Khairil Izwan bin Pilus (24 November 1979 – 21 January 2012) was a Malaysian singer and television host. He is known for his songs Kembali Senyum and Indah Lelapku.

==Personal life==
Born in Kuala Lumpur, Izwan is the older brother of fellow artist Aril. His family originated from Taman Nyalas Permai, Jasin.

Among some of the artists who were made participants besides Izwan were singers such as Farawahida, Siti Sarah Raisuddin, Ernie Zakri, Misha Omar as well as Sharifah Zarina and Ani Maiyuni as the earliest participants before being made finalists for the show. At the same time, he had also made it to the semi-finals with the other Bintang RTM finalists but he did not succeed because he was eliminated in the semi-finals.
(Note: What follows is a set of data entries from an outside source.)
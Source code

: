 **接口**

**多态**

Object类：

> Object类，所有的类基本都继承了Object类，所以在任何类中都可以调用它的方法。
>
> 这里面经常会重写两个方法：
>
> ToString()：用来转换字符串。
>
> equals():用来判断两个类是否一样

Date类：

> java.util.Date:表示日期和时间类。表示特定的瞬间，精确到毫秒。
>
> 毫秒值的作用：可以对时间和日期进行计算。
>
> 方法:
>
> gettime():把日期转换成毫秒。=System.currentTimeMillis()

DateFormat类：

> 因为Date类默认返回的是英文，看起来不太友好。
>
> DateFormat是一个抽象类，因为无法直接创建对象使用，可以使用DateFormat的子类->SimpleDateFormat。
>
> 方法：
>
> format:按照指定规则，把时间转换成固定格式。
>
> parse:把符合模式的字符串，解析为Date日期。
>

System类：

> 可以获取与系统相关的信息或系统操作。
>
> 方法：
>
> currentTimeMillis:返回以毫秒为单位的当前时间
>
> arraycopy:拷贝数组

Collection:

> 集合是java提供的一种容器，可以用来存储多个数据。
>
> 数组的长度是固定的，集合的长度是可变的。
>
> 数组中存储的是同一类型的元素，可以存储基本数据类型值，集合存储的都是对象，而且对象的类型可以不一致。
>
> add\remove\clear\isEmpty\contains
Aside from being a singer, Izwan also works in the field of lawyering and has been a lawyer with Abby Nadzri (Ahmad Idham's younger brother) in Suara Emas Bintang RTM anjuran RTM in 2008. He has also competed with other artists and lawyers namely Alisya and Muadz in Bintang RTM in 2009.

== Death ==
Izwan contracted leptospirosis and he died on 21 January 2012 at Ampang Hospital, Selangor. His death was reported on Twitter by his brother, Khairil Azam Pilus.

He was buried in Kampung Pelembang Islam Cemetery in Jasin.